This project was inspired by learning how attackers move laterally within an environment, always on the move looking for credentials, PII, and other data critical to the organization. By creating a tripwire, we can get some true positives. I’ve also incorporated some windows event logs to provide more contextual data. For example, with event id 4663, we can determine what process was involved in opening the file and possibly what account they used and the domain they are in. And with event id 4624 and 4625, we can now see when they’ve logged into that account and from which machine if not coming from the compromised host. And with this evidence, IR and SOC teams can use this evidence for further investigations.

Tripwire Visualizer

This feature was inspired by the Logontracer project by JPCERTCC. In this example, we have a rogue user that has successfully logged into the win_10 workstation.

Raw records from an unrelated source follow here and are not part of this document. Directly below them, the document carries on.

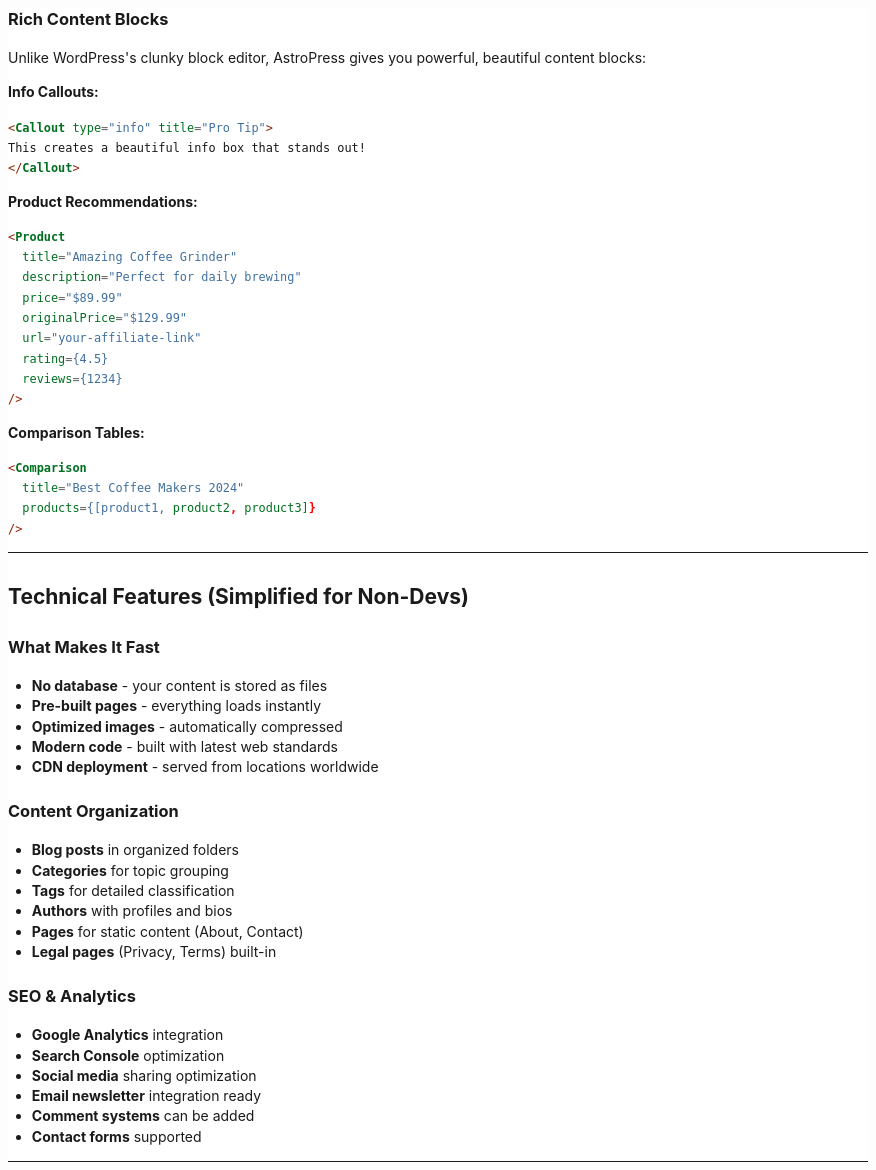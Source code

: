 ### Rich Content Blocks
Unlike WordPress's clunky block editor, AstroPress gives you powerful, beautiful content blocks:

**Info Callouts:**
```markdown
<Callout type="info" title="Pro Tip">
This creates a beautiful info box that stands out!
</Callout>
```

**Product Recommendations:**
```markdown
<Product
  title="Amazing Coffee Grinder"
  description="Perfect for daily brewing"
  price="$89.99"
  originalPrice="$129.99"
  url="your-affiliate-link"
  rating={4.5}
  reviews={1234}
/>
```

**Comparison Tables:**
```markdown
<Comparison
  title="Best Coffee Makers 2024"
  products={[product1, product2, product3]}
/>
```

---

## Technical Features (Simplified for Non-Devs)

### What Makes It Fast
- **No database** - your content is stored as files
- **Pre-built pages** - everything loads instantly
- **Optimized images** - automatically compressed
- **Modern code** - built with latest web standards
- **CDN deployment** - served from locations worldwide

### Content Organization
- **Blog posts** in organized folders
- **Categories** for topic grouping
- **Tags** for detailed classification
- **Authors** with profiles and bios
- **Pages** for static content (About, Contact)
- **Legal pages** (Privacy, Terms) built-in

### SEO & Analytics
- **Google Analytics** integration
- **Search Console** optimization
- **Social media** sharing optimization
- **Email newsletter** integration ready
- **Comment systems** can be added
- **Contact forms** supported

---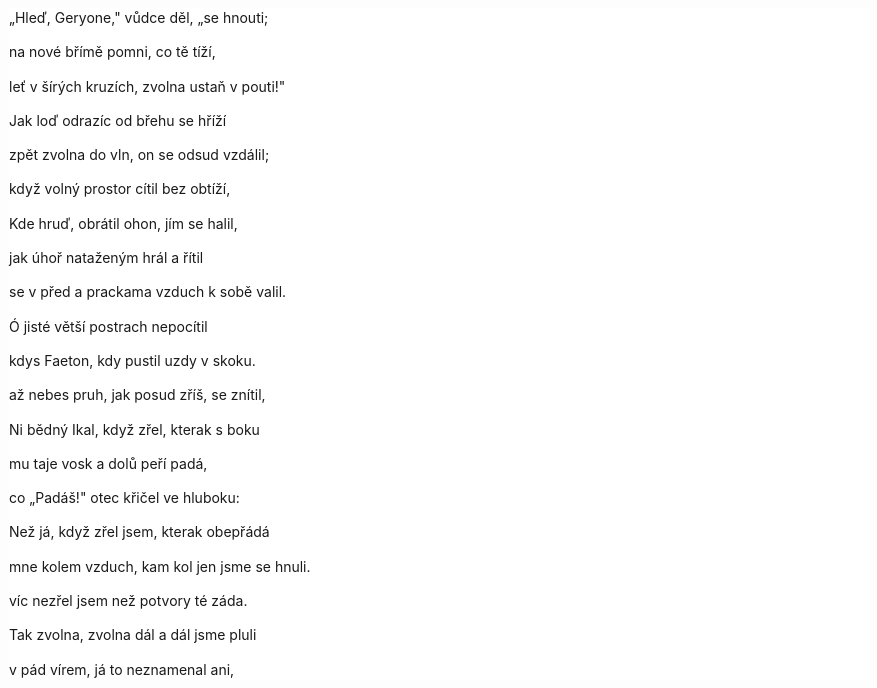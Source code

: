 <section>

„Hleď, Geryone," vůdce děl, „se hnouti;

na nové břímě pomni, co tě tíží,

leť v šírých kruzích, zvolna ustaň v pouti!"

</section>

<section>

Jak loď odrazíc od břehu se hříží

zpět zvolna do vln, on se odsud vzdálil;

když volný prostor cítil bez obtíží,

</section>

<section>

Kde hruď, obrátil ohon, jím se halil,

jak úhoř nataženým hrál a řítil

se v před a prackama vzduch k sobě valil.

</section>

<section>

Ó jisté větší postrach nepocítil

kdys Faeton, kdy pustil uzdy v skoku.

až nebes pruh, jak posud zříš, se znítil,

</section>

<section>

Ni bědný Ikal, když zřel, kterak s boku

mu taje vosk a dolů peří padá,

co „Padáš!" otec křičel ve hluboku:

</section>

<section>

Než já, když zřel jsem, kterak obepřádá

mne kolem vzduch, kam kol jen jsme se hnuli.

víc nezřel jsem než potvory té záda.

</section>

<section>

Tak zvolna, zvolna dál a dál jsme pluli

v pád vírem, já to neznamenal ani,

And from there, the individual accessed the tripwire we planted as password.txt. From a visual standpoint, we can see the lateral movement that took place which eventually lead them to access the tripwire.

tripwire

Plaform support

Windows 8/8.1/10

Installation

Go version 1.17.6+

Commands

Usage:

go run tripwire.go <flag>

--web <string>

Yes/no for web server and GUI ( localhost:8090 )

--frequency <int>

Choose the frequency to check for changes ( in seconds )

--luretype <string>

Choose fake file type: PII, CC, or Credentials

--help

Show help

--version

Show current version

Notes

A couple of things to note with this project. The UEBA aspect comes from windows security events. These are events that are logged and used for auditing windows systems. Events such as authentication, file integrity, application activity and many others. Since we will be utilizing these events for our UEBA part, the Audit object access policy has to be enabled for our file monitoring module to work properly. Assuming we are in a windows environment with domain controllers and active directories with existing security controls in place, we will assume that this is already enabled. But know that if you're on a windows 10 home version build, this feauture isn't available to edit from what I know, but I might be wrong.